In The Court of Appeals Seventh District of Texas at Amarillo

No. 07-24-00116-CR

DESMOND RUSHAD DARNES, APPELLANT

V.

THE STATE OF TEXAS, APPELLEE

On Appeal from the 47th District Court Potter County, Texas Trial Court No. 084547-A-CR, Honorable Dee Johnson, Presiding

July 22, 2025 MEMORANDUM OPINION Before QUINN, C.J., and DOSS and YARBROUGH, JJ.

Appellant Desmond Rushad Darnes appeals his conviction for continuous sexual

abuse of a child1 under fourteen years and his resulting life sentence. In two issues, he

challenges the sufficiency of the evidence and the admission of allegedly prejudicial

testimony. We overrule both issues and affirm.

1 TEX. PENAL CODE ANN. § 21.02. BACKGROUND

In November 2013, eleven-year-old B.D. told her teaching assistant and teacher

that her father, Darnes, had sexually abused her. She said, “she was being forced to

have sex at home.” The teacher testified that B.D. reported the abuse began about one

year earlier and occurred most recently “just a few days ago.” School personnel reported

this to Child Protective Services, which notified Sergeant Kevin Anderson of the Amarillo

Police Department.

B.D. underwent a forensic interview and sexual assault examination at the Bridge

children’s advocacy center. CPS investigator Mandy Griffin secured Appellant’s

agreement to leave the family home pending an investigation.

During her Bridge interview, B.D. did not disclose sexual abuse. She told Bridge

officials her conversation with the teacher had been “just to say—I think it was bye at the

end of the day.”

Sexual Assault Nurse Examiner Becky O’Neal examined B.D. at an area hospital.

Her medical-forensic exam record, which was admitted into evidence at trial without

objection, documented a statement B.D. made to her:

Patient states, “My Dad Desmond, he made me have sex with him. He puts his thingy, (points to front genitalia) in my thingy, my private (points to female sexual organ).
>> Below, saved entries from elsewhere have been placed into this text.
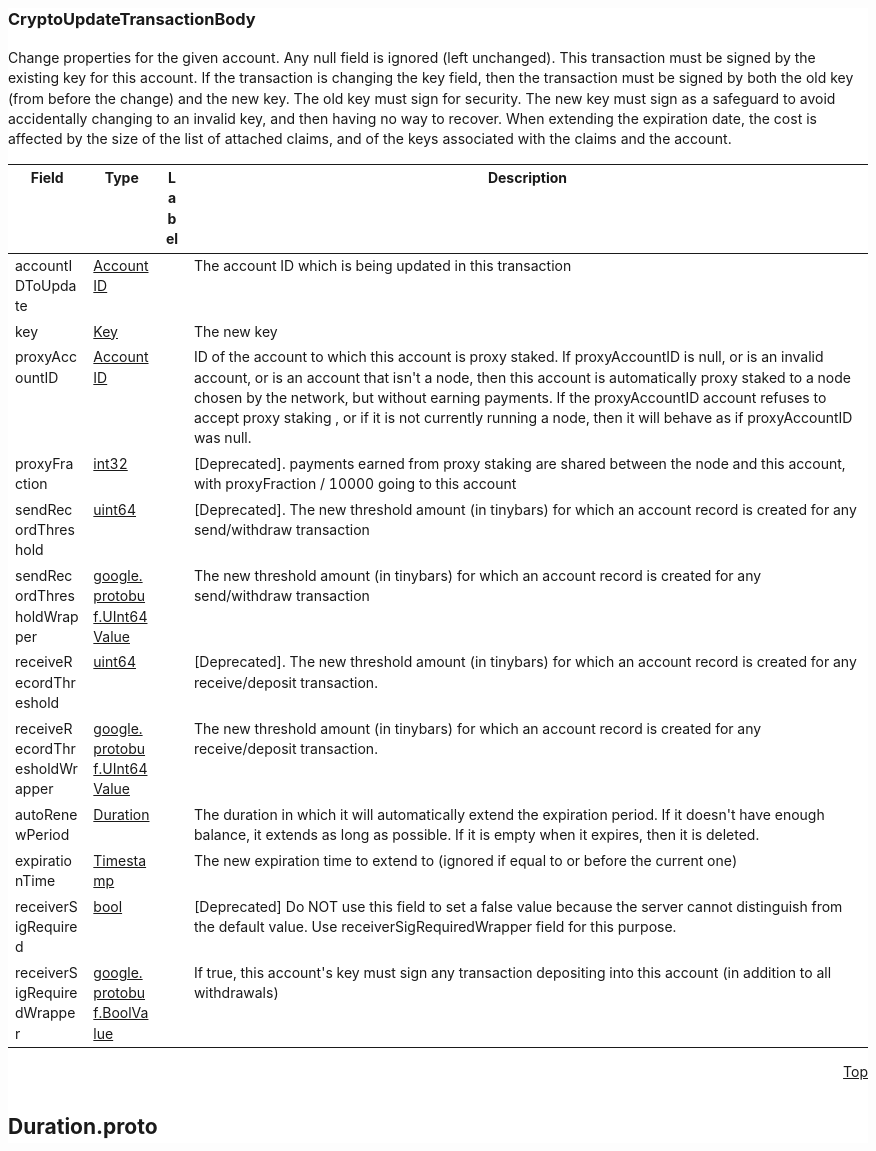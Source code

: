

<a name="proto.CryptoUpdateTransactionBody"></a>

### CryptoUpdateTransactionBody
Change properties for the given account. Any null field is ignored (left unchanged). This transaction must be signed by the existing key for this account. If the transaction is changing the key field, then the transaction must be signed by both the old key (from before the change) and the new key. The old key must sign for security. The new key must sign as a safeguard to avoid accidentally changing to an invalid key, and then having no way to recover. When extending the expiration date, the cost is affected by the size of the list of attached claims, and of the keys associated with the claims and the account.


| Field | Type | Label | Description |
| ----- | ---- | ----- | ----------- |
| accountIDToUpdate | [AccountID](#proto.AccountID) |  | The account ID which is being updated in this transaction |
| key | [Key](#proto.Key) |  | The new key |
| proxyAccountID | [AccountID](#proto.AccountID) |  | ID of the account to which this account is proxy staked. If proxyAccountID is null, or is an invalid account, or is an account that isn&#39;t a node, then this account is automatically proxy staked to a node chosen by the network, but without earning payments. If the proxyAccountID account refuses to accept proxy staking , or if it is not currently running a node, then it will behave as if proxyAccountID was null. |
| proxyFraction | [int32](#int32) |  | [Deprecated]. payments earned from proxy staking are shared between the node and this account, with proxyFraction / 10000 going to this account |
| sendRecordThreshold | [uint64](#uint64) |  | [Deprecated]. The new threshold amount (in tinybars) for which an account record is created for any send/withdraw transaction |
| sendRecordThresholdWrapper | [google.protobuf.UInt64Value](#google.protobuf.UInt64Value) |  | The new threshold amount (in tinybars) for which an account record is created for any send/withdraw transaction |
| receiveRecordThreshold | [uint64](#uint64) |  | [Deprecated]. The new threshold amount (in tinybars) for which an account record is created for any receive/deposit transaction. |
| receiveRecordThresholdWrapper | [google.protobuf.UInt64Value](#google.protobuf.UInt64Value) |  | The new threshold amount (in tinybars) for which an account record is created for any receive/deposit transaction. |
| autoRenewPeriod | [Duration](#proto.Duration) |  | The duration in which it will automatically extend the expiration period. If it doesn&#39;t have enough balance, it extends as long as possible. If it is empty when it expires, then it is deleted. |
| expirationTime | [Timestamp](#proto.Timestamp) |  | The new expiration time to extend to (ignored if equal to or before the current one) |
| receiverSigRequired | [bool](#bool) |  | [Deprecated] Do NOT use this field to set a false value because the server cannot distinguish from the default value. Use receiverSigRequiredWrapper field for this purpose. |
| receiverSigRequiredWrapper | [google.protobuf.BoolValue](#google.protobuf.BoolValue) |  | If true, this account&#39;s key must sign any transaction depositing into this account (in addition to all withdrawals) |





 

 

 

 



<a name="Duration.proto"></a>
<p align="right"><a href="#top">Top</a></p>

## Duration.proto



<a name="proto.Duration"></a>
He puts his thingy in my butt too. It hurts when he does it and it bled one time. It[‘]s at night, he tells me to go to bed but he takes me to his room while my mom is gone. He told me not to ever tell or he’d have mom send me away. It started when I was about 10 and he’s done it two times since school started this year.”

2 O’Neal also noted a healed tear to B.D.’s hymen, which she explained could only have

been caused by some sort of penetration.

Sergeant Anderson interviewed Appellant, who denied the allegations but made

statements Anderson considered significant. Appellant said that if he shot himself in the

head, he would never touch her again; if he moved away and the girls were kept from

him, they would be safe; and if there were supervised visitation for life, the girls would

have protection from him. Anderson explained that while most suspects deny

wrongdoing, Appellant’s statements were unusual. Appellant also said he did not have

time to offend because he was always playing video games.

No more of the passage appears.